Laufpionierin switzer: „die spitze des eisbergs ist nur der anfang“
Kathrine Switzer, deren mutiger Auftritt beim Boston-Marathon 1967 die Laufwelt für immer veränderte, mahnt zur Geduld. Trotz immenser Fortschritte bei der Gleichberechtigung im Laufsport, sieht sie noch große Hürden vor Frauen weltweit.

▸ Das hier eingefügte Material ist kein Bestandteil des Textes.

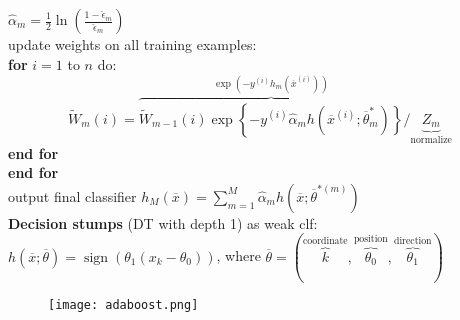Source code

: \documentclass[10pt, letterpaper]{article}
\begin{document}
\begin{multicols*}{2}
\hspace*{4ex}$\boxed{\hat{\alpha}_{m}=\frac{1}{2} \ln \left(\frac{1-\hat{\epsilon}_{m}}{\hat{\epsilon}_{m}}\right)}$\\
\hspace*{2ex}update weights on all training examples:\\
\hspace*{2ex}\textbf{for} $i=1$ to $n$ do:
\vspace*{-2ex}
\[\boxed{\widetilde{W}_{m}(i)=\overbrace{\widetilde{W}_{m-1}(i) \exp \left\{-y^{(i)} \hat{\alpha}_{m} h\left(\overline{x}^{(i)} ; \overline{\theta}_{m}^{*}\right)\right\}}^{\exp\left(-y^{(i)}h_m(\overline{x}^{(i)})\right)}/\underbrace{Z_m}_{\text{normalize}}}\]
\hspace*{2ex}\textbf{end for}\\
\textbf{end for}\\
output final classifier $h_M(\overline{x})=\sum_{m=1}^{M} \hat{\alpha}_{m} h\left(\overline{x} ; \overline{\theta}^{*(m)}\right)$\\
\textbf{Decision stumps} (DT with depth 1) as weak clf:\\
$h(\overline{x} ; \overline{\theta})=\operatorname{sign}\left(\theta_{1}\left(x_{k}-\theta_{0}\right)\right)$, where $\overline{\theta}=(\overbrace{k}^{\text{coordinate}}, \overbrace{\theta_{0}}^{\text{position}}, \overbrace{\theta_{1}}^{\text{direction}})$
\vspace{-2ex}
\begin{figure}[H]
    \centering
    \texttt{[image: adaboost.png]}
\end{figure}











\end{multicols*}
\end{document}
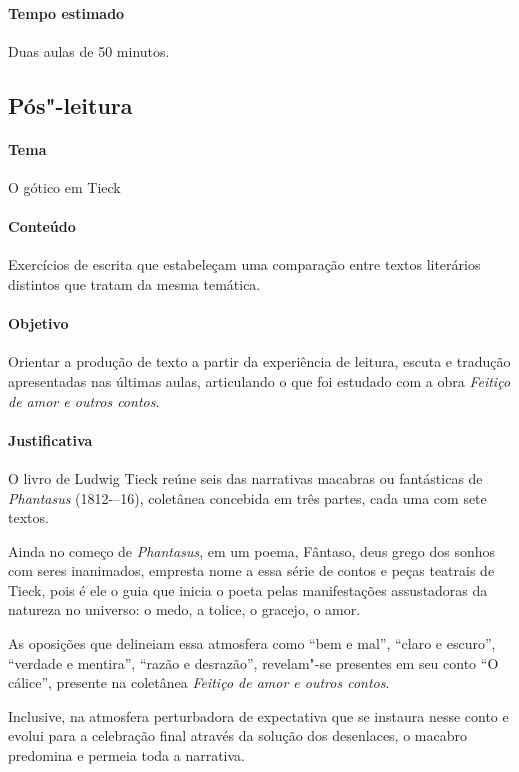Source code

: \documentclass[12pt]{extarticle}
\begin{document}
\paragraph{Tempo estimado} Duas aulas de 50 minutos. 

\subsection{Pós"-leitura}

\paragraph{Tema} O gótico em Tieck

\paragraph{Conteúdo} Exercícios de escrita que estabeleçam uma comparação entre 
textos literários distintos que tratam da mesma temática.

\paragraph{Objetivo} Orientar a produção de texto a partir da experiência
de leitura, escuta e tradução apresentadas nas últimas
aulas, articulando o que foi estudado com a obra \textit{Feitiço de amor e outros contos}.

\paragraph{Justificativa} O livro de Ludwig Tieck reúne seis das narrativas macabras
ou fantásticas de \textit{Phantasus} (1812-–16), coletânea concebida em três
partes, cada uma com sete textos.

Ainda no começo de \textit{Phantasus}, em um poema, Fântaso,
deus grego dos sonhos com seres inanimados, empresta
nome a essa série de contos e peças teatrais de Tieck, pois
é ele o guia que inicia o poeta pelas manifestações assustadoras
da natureza no universo: o medo, a tolice, o gracejo,
o amor. 

As oposições que delineiam essa atmosfera como ``bem e mal'', 
``claro e escuro'', ``verdade e mentira'', ``razão e desrazão'', 
revelam"-se presentes em seu conto ``O cálice'', presente na 
coletânea \textit{Feitiço de amor e outros contos}.

Inclusive, na atmosfera perturbadora de expectativa
que se instaura nesse conto e evolui para a celebração
final através da solução dos desenlaces, o macabro predomina
e permeia toda a narrativa.
\end{document}
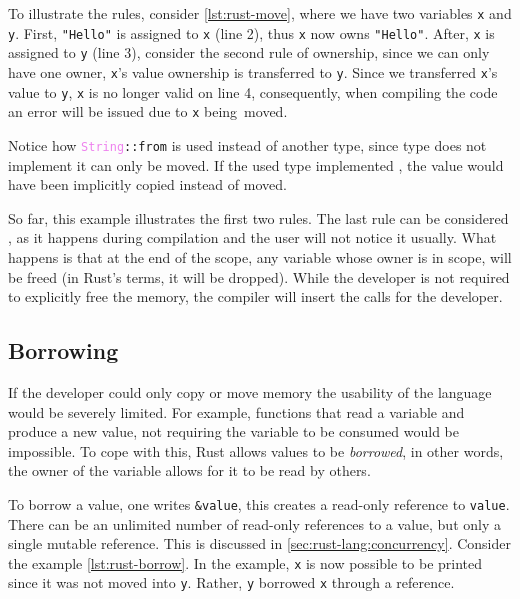 To illustrate the rules, consider \autoref{lst:rust-move}, where we have two variables \texttt{x} and \texttt{y}.
First, \texttt{"Hello"} is assigned to \texttt{x} (line 2), thus \texttt{x} now owns \texttt{"Hello"}.
After, \texttt{x} is assigned to \texttt{y} (line 3),
consider the second rule of ownership, since we can only have one owner,
\texttt{x}'s value ownership is transferred to \texttt{y}.
Since we transferred \texttt{x}'s value to \texttt{y}, \texttt{x} is no longer valid on line 4, consequently,
when compiling the code an error will be issued due to \texttt{x} being~moved.

Notice how \texttt{\textcolor{violet}{String}::from} is used instead of another type,
since  type does not implement  it can only be moved.
If the used type implemented , the value would have been implicitly copied instead of moved.



So far, this example illustrates the first two rules. The last rule can be considered ,
as it happens during compilation and the user will not notice it usually.
What happens is that at the end of the scope, any variable whose owner is in scope,
will be freed (in Rust's terms, it will be dropped).
While the developer is not required to explicitly free the memory, the compiler will insert the calls for the developer.

\subsection{Borrowing}\label{sec:rust-lang:borrowing}

If the developer could only copy or move memory the usability of the language would be severely limited.
For example, functions that read a variable and produce a new value,
not requiring the variable to be consumed would be impossible.
To cope with this, Rust allows values to be \emph{borrowed}, in other words,
the owner of the variable allows for it to be read by others.

To borrow a value, one writes \texttt{\&value}, this creates a read-only reference to \texttt{value}.
There can be an unlimited number of read-only references to a value, but only a single mutable reference.
This is discussed in \autoref{sec:rust-lang:concurrency}. Consider the example \autoref{lst:rust-borrow}.
In the example, \texttt{x} is now possible to be printed since it was not moved into \texttt{y}.
Rather, \texttt{y} borrowed \texttt{x} through a reference.

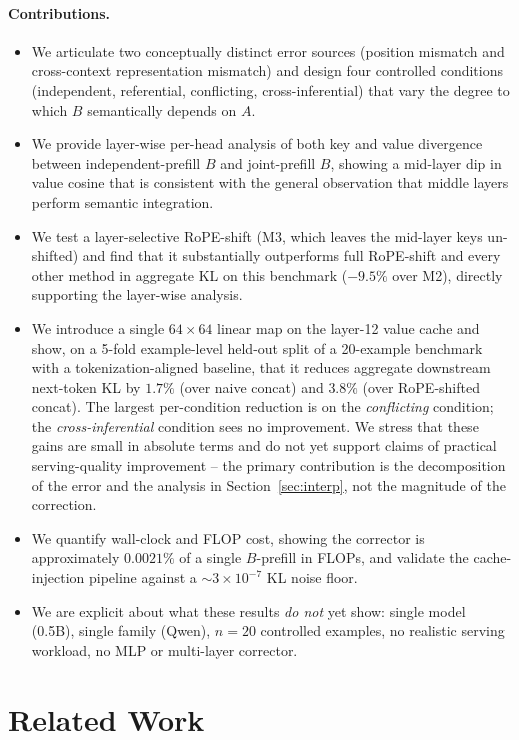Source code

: \paragraph{Contributions.}
\begin{itemize}[leftmargin=*]
    \item We articulate two conceptually distinct error sources (position mismatch and cross-context representation mismatch) and design four controlled conditions (independent, referential, conflicting, cross-inferential) that vary the degree to which $B$ semantically depends on $A$.
    \item We provide layer-wise per-head analysis of both key and value divergence between independent-prefill $B$ and joint-prefill $B$, showing a mid-layer dip in value cosine that is consistent with the general observation that middle layers perform semantic integration.
    \item We test a layer-selective RoPE-shift (M3, which leaves the mid-layer keys un-shifted) and find that it substantially outperforms full RoPE-shift and every other method in aggregate KL on this benchmark ($-9.5\%$ over M2), directly supporting the layer-wise analysis.
    \item We introduce a single $64\times64$ linear map on the layer-12 value cache and show, on a 5-fold example-level held-out split of a 20-example benchmark with a tokenization-aligned baseline, that it reduces aggregate downstream next-token KL by $1.7\%$ (over naive concat) and $3.8\%$ (over RoPE-shifted concat). The largest per-condition reduction is on the \emph{conflicting} condition; the \emph{cross-inferential} condition sees no improvement. We stress that these gains are small in absolute terms and do not yet support claims of practical serving-quality improvement -- the primary contribution is the decomposition of the error and the analysis in Section~\ref{sec:interp}, not the magnitude of the correction.
    \item We quantify wall-clock and FLOP cost, showing the corrector is approximately $0.0021\%$ of a single $B$-prefill in FLOPs, and validate the cache-injection pipeline against a $\sim 3\times10^{-7}$ KL noise floor.
    \item We are explicit about what these results \emph{do not} yet show: single model (0.5B), single family (Qwen), $n=20$ controlled examples, no realistic serving workload, no MLP or multi-layer corrector.
\end{itemize}

\section{Related Work}

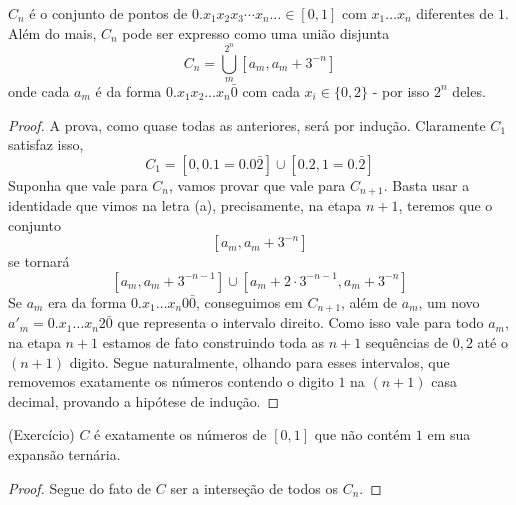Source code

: \begin{enumerate}[label=(\alph*)]
    \begin{prop}
        $C_n$ é o conjunto de pontos de $ 0.x_1x_2x_3\cdots x_n\dots \in [0,1]$ com $x_1 \dots x_n$ diferentes de $1$.
        Além do mais, $C_n$ pode ser expresso como uma união disjunta
        $$C_n = \bigcup_m^{2^n} [a_m, a_m + 3^{-n}]$$
        onde cada $a_m$ é da forma $0.x_1x_2\dots x_n\bar{0}$ com cada $x_i \in \{0,2\}$ - por isso $2^n$ deles.
    \end{prop}
    \begin{proof}
        A prova, como quase todas as anteriores, será por indução. Claramente $C_1$ satisfaz isso,
        $$C_1 = [0,0.1 = 0.0\bar{2}] \cup [0.2, 1 = 0.\bar{2}]$$
        Suponha que vale para $C_n$, vamos provar que vale para $C_{n+1}$. Basta usar a identidade que vimos 
        na letra (a), precisamente, na etapa $n+1$, teremos que o conjunto
        $$[a_m, a_m+3^{-n}]$$
        se tornará 
        $$[a_m, a_m + 3^{-n - 1}] \cup [a_m + 2\cdot3^{-n - 1}, a_m + 3^{-n}]$$
        Se $a_m$ era da forma $0.x_1\dots x_n0\bar{0}$, conseguimos em $C_{n+1}$, além de $a_m$, um novo $a'_m = 0.x_1\dots x_n2\bar{0}$
        que representa o intervalo direito. Como isso vale para todo $a_m$, na etapa $n+1$ estamos de fato 
        construindo toda as $n+1$ sequências de $0,2$ até o $(n+1)$ digito. Segue naturalmente, olhando para esses intervalos, 
        que removemos exatamente os números contendo o digito $1$ na $(n+1)$ casa decimal, provando a hipótese de indução.
    \end{proof}
    \begin{corollary}
        (Exercício) $C$ é exatamente os números de $[0,1]$ que não contém $1$ em sua expansão ternária.
    \end{corollary}
    \begin{proof}
        Segue do fato de $C$ ser a interseção de todos os $C_n$.  
    \end{proof}
\end{enumerate}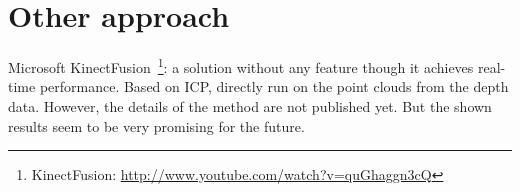 \section{Other approach}

Microsoft KinectFusion~\cite{MSFusion}\footnote{KinectFusion: \url{http://www.youtube.com/watch?v=quGhaggn3cQ}}: a solution without any feature though it achieves real-time performance. Based on ICP, directly run on the point clouds from the depth data. However, the details of the method are not published yet. But the shown results seem to be very promising for the future.



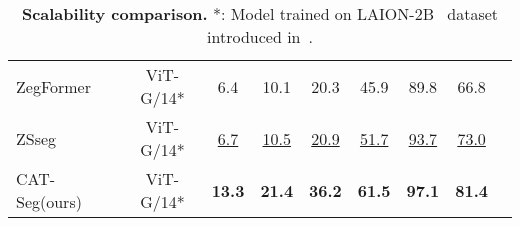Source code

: \documentclass[10pt,twocolumn,letterpaper]{article}
\newcommand{\hlrow}{\rowcolor{black!6}}
\newcommand{\ours}{CAT-Seg\xspace}
\begin{document}
\begin{table}[t]
{\begin{tabular}{l|c|ccccccc}
        \midrule
        ZegFormer~\cite{ding2022decoupling} & ViT-G/14* & 6.4 & 10.1 & 20.3 & 45.9 & 89.8 & 66.8 \\
        ZSseg~\cite{xu2022simple} & ViT-G/14* & \underline{6.7} & \underline{10.5} & \underline{20.9} & \underline{51.7} & \underline{93.7} & \underline{73.0}\\
        \hlrow \ours (ours) & ViT-G/14* & \textbf{13.3} & \textbf{21.4} & \textbf{36.2} & \textbf{61.5} & \textbf{97.1} & \textbf{81.4} \\
        \bottomrule
    \end{tabular}
    } 

    \vspace{-5pt}
    \caption{\textbf{Scalability comparison.} *: Model trained on LAION-2B~\cite{schuhmann2022laion} dataset introduced in~\cite{cherti2022reproducible}.}
    \label{tab:scaling-ablation}
    \vspace{-5pt}
\end{table}
\end{document}
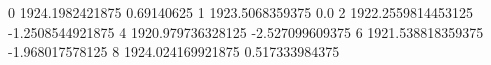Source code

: 0 1924.1982421875 0.69140625
1 1923.5068359375 0.0
2 1922.2559814453125 -1.2508544921875
4 1920.979736328125 -2.527099609375
6 1921.538818359375 -1.968017578125
8 1924.024169921875 0.517333984375
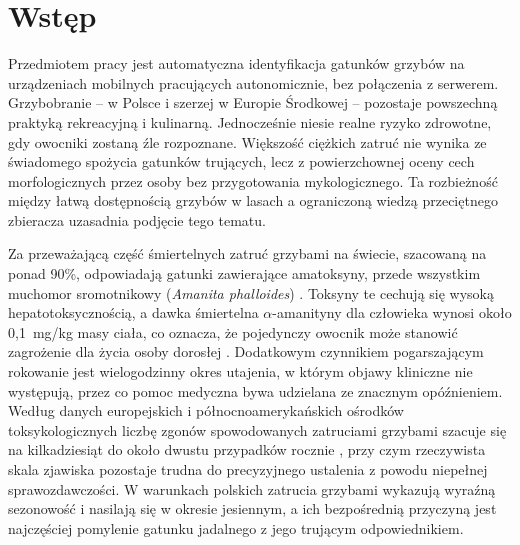 
\chapter{Wstęp}\label{chap:wstep}
Przedmiotem pracy jest automatyczna identyfikacja gatunków grzybów na urządzeniach mobilnych pracujących autonomicznie, bez połączenia z serwerem. Grzybobranie – w Polsce i szerzej w Europie Środkowej – pozostaje powszechną praktyką rekreacyjną i kulinarną. Jednocześnie niesie realne ryzyko zdrowotne, gdy owocniki zostaną źle rozpoznane. Większość ciężkich zatruć nie wynika ze świadomego spożycia gatunków trujących, lecz z powierzchownej oceny cech morfologicznych przez osoby bez przygotowania mykologicznego. Ta rozbieżność między łatwą dostępnością grzybów w lasach a ograniczoną wiedzą przeciętnego zbieracza uzasadnia podjęcie tego tematu.

Za przeważającą część śmiertelnych zatruć grzybami na świecie, szacowaną na ponad 90\%, odpowiadają gatunki zawierające amatoksyny, przede wszystkim muchomor sromotnikowy (\textit{Amanita phalloides}) \cite{garcia2015amanita, mengs2012legalon}. Toksyny te cechują się wysoką hepatotoksycznością, a dawka śmiertelna $\alpha$-amanityny dla człowieka wynosi około 0,1~mg/kg masy ciała, co oznacza, że pojedynczy owocnik może stanowić zagrożenie dla życia osoby dorosłej \cite{garcia2015amanita}. Dodatkowym czynnikiem pogarszającym rokowanie jest wielogodzinny okres utajenia, w którym objawy kliniczne nie występują, przez co pomoc medyczna bywa udzielana ze znacznym opóźnieniem. Według danych europejskich i północnoamerykańskich ośrodków toksykologicznych liczbę zgonów spowodowanych zatruciami grzybami szacuje się na kilkadziesiąt do około dwustu przypadków rocznie \cite{mengs2012legalon}, przy czym rzeczywista skala zjawiska pozostaje trudna do precyzyjnego ustalenia z powodu niepełnej sprawozdawczości. W warunkach polskich zatrucia grzybami wykazują wyraźną sezonowość i nasilają się w okresie jesiennym, a ich bezpośrednią przyczyną jest najczęściej pomylenie gatunku jadalnego z jego trującym odpowiednikiem.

Ein erbe, das weiterlebt: 261 fearless
Die Organisation 261 Fearless, mitgegründet von Switzer und Edith Zuschmann, setzt sich für eine inklusive und unterstützende Laufgemeinschaft ein. Die Zahl 261, Switzers Startnummer bei jenem historischen Rennen, ist zum Symbol für den Kampf um Gleichberechtigung geworden. „Wir wollen Frauen ermutigen, mit dem Laufen zu beginnen und dranzubleiben“, erklärt Zuschmann im Gespräch mit rbb|24. „Mit jedem Schritt geht es um mehr Mut, Selbstbewusstsein und Lebensfreude.“

Mehr als nur ein rennen: die herausforderungen bleiben
Während die Bilder von Switzers Angriff durch den Rennleiter zu einer ikonischen Darstellung des Kampfes um Gleichberechtigung geworden sind, betont Zuschmann, dass die Situation keineswegs gelöst ist. „Es ist wunderschön zu sehen, was sich getan hat – das ist aber nur die Spitze des Eisbergs. Es gibt nach wie vor viele Frauen weltweit, die es sich nicht zutrauen, laufen zu gehen.“
Die Organisation konzentriert sich darauf, ein Umfeld zu schaffen, in dem Frauen sich willkommen und unterstützt fühlen. Dazu gehören die Ausbildung von Trainerinnen, die Schaffung geschützter Laufgruppen und die Förderung von Frauen in Führungspositionen im Sport. „Wenn eine Frau vorne steht, ist es für jemand, der noch zweifelt, deutlich einfacher“, so Zuschmann.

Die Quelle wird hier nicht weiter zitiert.